→ EXERCISE BRIEF: Please restate, word for word, each line from the one containing "### Error Handling and Validation" through the end of the entries below.

***** SUPPLIED MATERIAL

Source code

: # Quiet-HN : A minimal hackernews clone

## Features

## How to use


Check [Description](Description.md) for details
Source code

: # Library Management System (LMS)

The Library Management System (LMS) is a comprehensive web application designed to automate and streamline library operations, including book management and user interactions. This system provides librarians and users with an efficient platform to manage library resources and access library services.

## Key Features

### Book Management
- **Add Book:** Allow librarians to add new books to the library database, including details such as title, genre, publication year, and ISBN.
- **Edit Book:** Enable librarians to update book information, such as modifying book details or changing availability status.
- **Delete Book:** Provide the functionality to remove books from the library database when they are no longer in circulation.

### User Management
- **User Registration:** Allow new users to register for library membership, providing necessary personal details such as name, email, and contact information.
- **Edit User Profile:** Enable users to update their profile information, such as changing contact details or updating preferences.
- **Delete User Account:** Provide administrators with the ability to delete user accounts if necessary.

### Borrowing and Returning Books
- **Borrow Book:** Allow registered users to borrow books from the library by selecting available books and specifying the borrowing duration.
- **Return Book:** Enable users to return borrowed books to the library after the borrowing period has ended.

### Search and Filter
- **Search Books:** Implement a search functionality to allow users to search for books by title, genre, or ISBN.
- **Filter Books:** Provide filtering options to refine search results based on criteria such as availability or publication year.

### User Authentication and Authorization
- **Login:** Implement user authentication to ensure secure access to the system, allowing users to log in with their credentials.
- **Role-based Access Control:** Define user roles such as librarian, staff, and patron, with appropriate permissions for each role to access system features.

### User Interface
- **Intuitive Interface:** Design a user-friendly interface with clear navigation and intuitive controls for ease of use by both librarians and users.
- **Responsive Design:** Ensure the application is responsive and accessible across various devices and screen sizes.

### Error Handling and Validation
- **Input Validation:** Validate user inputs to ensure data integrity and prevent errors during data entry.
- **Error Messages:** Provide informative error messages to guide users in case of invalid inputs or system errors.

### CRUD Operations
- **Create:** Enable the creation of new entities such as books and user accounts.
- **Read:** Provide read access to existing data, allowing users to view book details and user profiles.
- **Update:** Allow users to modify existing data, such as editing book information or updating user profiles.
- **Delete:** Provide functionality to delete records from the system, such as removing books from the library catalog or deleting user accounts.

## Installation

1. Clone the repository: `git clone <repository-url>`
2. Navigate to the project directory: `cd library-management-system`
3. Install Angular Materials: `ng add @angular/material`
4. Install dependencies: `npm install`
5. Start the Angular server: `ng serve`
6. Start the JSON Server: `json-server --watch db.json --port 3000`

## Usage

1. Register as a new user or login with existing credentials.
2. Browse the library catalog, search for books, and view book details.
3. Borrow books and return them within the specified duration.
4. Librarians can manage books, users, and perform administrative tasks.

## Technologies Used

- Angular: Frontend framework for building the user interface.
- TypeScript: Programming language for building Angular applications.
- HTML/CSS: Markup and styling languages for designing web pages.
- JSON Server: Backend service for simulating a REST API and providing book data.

**********

→ EXERCISE ANSWER:
### Error Handling and Validation
- **Input Validation:** Validate user inputs to ensure data integrity and prevent errors during data entry.
- **Error Messages:** Provide informative error messages to guide users in case of invalid inputs or system errors.

### CRUD Operations
- **Create:** Enable the creation of new entities such as books and user accounts.
- **Read:** Provide read access to existing data, allowing users to view book details and user profiles.
- **Update:** Allow users to modify existing data, such as editing book information or updating user profiles.
- **Delete:** Provide functionality to delete records from the system, such as removing books from the library catalog or deleting user accounts.

## Installation

1. Clone the repository: `git clone <repository-url>`
2. Navigate to the project directory: `cd library-management-system`
3. Install Angular Materials: `ng add @angular/material`
4. Install dependencies: `npm install`
5. Start the Angular server: `ng serve`
6. Start the JSON Server: `json-server --watch db.json --port 3000`

## Usage

1. Register as a new user or login with existing credentials.
2. Browse the library catalog, search for books, and view book details.
3. Borrow books and return them within the specified duration.
4. Librarians can manage books, users, and perform administrative tasks.

## Technologies Used

- Angular: Frontend framework for building the user interface.
- TypeScript: Programming language for building Angular applications.
- HTML/CSS: Markup and styling languages for designing web pages.
- JSON Server: Backend service for simulating a REST API and providing book data.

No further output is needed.